José Castillo wasn’t any better behind him. Mets fans have seen about enough of him. He has three meltdowns in 13 appearances since joining the team in a trade with the Diamondbacks back in May. This stat is mind boggling: Castillo has allowed at least two hits in four of his last five outings. He has one clean inning since the start of the month.
🚨 Help is on the way? Breaking late last night, the Mets are reportedly calling up right-hander Jonathan Pintaro, who was just promoted to Triple-A this week, but will reach the majors before pitching there. The 27-year-old, who made 11 starts with a 3.40 ERA in Double-A, brings a filthy splitter that will help him navigate his new role in the bullpen. He has swing-and-miss stuff, striking out 1/3 of the batters he faced in Binghamton.
Pintaro essentially fills the role left open by Max Kranick as a multi-inning option to bridge the gap to the back of the bullpen. As a starter, he had been throwing about four innings per game.
New York will need to make a corresponding move to add him to the 40-man and the active roster.
Meanwhile, Brooks Raley has thrown three scoreless innings, striking out two in each of his three rehab outings.
🤨 Does it matter? In past years, losing to the Braves meant losing the division or a playoff spot. The good news is the Mets probably won’t have to beat their arch rivals to reach October this season. There’s always that one team you scuffle against, no matter how good your record is. Last year, the Amazins were 1–5 against Milwaukee before beating them in the playoffs. We all know the story of the ‘88 Dodgers.
That said, Carlos Mendoza needs to find a way to get on the winning side of the ledger against any team right now.

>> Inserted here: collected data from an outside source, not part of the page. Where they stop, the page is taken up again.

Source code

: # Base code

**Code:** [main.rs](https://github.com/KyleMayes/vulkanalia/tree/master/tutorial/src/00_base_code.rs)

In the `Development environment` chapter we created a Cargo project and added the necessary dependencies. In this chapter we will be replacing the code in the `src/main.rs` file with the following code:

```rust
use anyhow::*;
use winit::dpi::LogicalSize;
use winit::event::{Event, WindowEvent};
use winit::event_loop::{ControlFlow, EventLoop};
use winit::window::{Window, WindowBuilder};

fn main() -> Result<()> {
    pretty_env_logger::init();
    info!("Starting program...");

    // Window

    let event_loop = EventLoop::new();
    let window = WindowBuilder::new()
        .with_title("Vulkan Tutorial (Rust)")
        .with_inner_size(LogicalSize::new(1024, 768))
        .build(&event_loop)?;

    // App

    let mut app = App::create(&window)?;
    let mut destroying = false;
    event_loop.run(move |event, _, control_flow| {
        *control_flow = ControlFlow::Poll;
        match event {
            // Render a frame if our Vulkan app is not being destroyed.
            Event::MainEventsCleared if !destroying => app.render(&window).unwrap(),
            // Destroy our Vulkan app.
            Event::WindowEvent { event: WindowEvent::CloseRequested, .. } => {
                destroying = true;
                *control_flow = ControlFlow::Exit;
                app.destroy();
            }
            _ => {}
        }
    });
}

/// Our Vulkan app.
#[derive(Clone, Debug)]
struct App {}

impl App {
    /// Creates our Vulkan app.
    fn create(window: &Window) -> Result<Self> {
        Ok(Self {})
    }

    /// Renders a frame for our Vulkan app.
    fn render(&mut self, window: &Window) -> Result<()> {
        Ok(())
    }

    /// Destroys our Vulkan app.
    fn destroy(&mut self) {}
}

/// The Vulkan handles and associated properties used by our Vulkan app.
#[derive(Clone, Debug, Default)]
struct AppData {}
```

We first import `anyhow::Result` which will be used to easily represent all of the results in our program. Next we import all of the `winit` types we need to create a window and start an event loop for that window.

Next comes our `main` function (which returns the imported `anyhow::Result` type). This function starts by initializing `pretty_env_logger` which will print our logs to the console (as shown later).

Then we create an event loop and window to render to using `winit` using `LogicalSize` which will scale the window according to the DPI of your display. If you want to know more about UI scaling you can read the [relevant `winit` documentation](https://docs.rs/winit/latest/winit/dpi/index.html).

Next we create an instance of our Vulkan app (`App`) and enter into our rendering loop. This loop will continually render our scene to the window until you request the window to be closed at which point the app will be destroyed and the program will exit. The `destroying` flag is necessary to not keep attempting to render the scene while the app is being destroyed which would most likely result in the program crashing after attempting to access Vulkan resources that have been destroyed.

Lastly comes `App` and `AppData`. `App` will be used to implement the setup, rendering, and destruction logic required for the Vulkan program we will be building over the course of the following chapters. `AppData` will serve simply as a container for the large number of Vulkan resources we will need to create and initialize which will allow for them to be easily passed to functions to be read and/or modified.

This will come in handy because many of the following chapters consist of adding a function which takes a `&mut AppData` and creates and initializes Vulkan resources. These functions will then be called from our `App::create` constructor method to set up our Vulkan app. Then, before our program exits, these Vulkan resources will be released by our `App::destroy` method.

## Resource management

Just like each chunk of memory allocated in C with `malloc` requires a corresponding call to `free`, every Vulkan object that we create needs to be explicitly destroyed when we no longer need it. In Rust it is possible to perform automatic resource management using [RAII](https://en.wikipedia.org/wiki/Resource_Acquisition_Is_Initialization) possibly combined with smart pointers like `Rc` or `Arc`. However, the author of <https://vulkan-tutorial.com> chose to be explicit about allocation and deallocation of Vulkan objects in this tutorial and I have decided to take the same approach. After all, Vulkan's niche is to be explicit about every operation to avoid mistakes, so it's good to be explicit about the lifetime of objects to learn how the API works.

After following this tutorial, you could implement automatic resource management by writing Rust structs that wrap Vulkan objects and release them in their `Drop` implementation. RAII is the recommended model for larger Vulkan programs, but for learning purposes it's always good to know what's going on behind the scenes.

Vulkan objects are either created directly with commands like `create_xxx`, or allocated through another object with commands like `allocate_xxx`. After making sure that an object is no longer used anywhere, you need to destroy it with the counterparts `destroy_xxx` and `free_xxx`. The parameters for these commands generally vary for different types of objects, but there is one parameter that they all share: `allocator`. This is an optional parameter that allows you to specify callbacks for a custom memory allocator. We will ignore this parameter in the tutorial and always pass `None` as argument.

They will finally have the starting pitching match-ups tilt in their favor over the next two nights, before heading to Pittsburgh to play a last-place Pirates team.
📉 Free Falling: Losing 10 of 11 and seven of eight in the division has turned a 5.5-game NL East lead into a 1.5-game deficit. Don’t look back because they are only two games up on the Brewers and Cardinals for a wild-card spot.
🗣️ “We gotta find a way to beat the team on the other side,” Francisco Lindor said after going 0-for-5 at the plate and grounded out with two runners on as the final out in the ninth. “We have to stay together, we have to fight for each other, and just put our heads down and find a way.”
☕️ Grab your coffee for your morning dose of Mets Fix!
Have we graduated past the point we don’t believe in injury timelines provided by the New York Mets?
It doesn’t feel like the early 2020s anymore, but you still have to worry when you hear Sean Manaea, the potential savior to a battered rotation, has been shutdown for 48-72 hours due to a loose body in his throwing elbow. The left-hander felt sore after his last rehab outing, which lead to an MRI, cortisone shot and the current prognosis.
Supposedly, this will only set him back “a couple of days” before he makes what could be his final rehab start before joining the rotation.
☠ What are loose bodies? An injury with a name befitting a Sopranos character, loose bodies are small fragments of bone, cartilage, or a combination of both that have broken off and are floating freely within the elbow joint. These fragments can vary in size and may move around within the joint space.
No surgery? “I think that's to be determined,” David Stearns told reporters on Tuesday. “Sometimes you can pitch with these loose bodies for your entire career, and sometimes they need to come out, so I don’t know that we have a definitive determination on that yet.”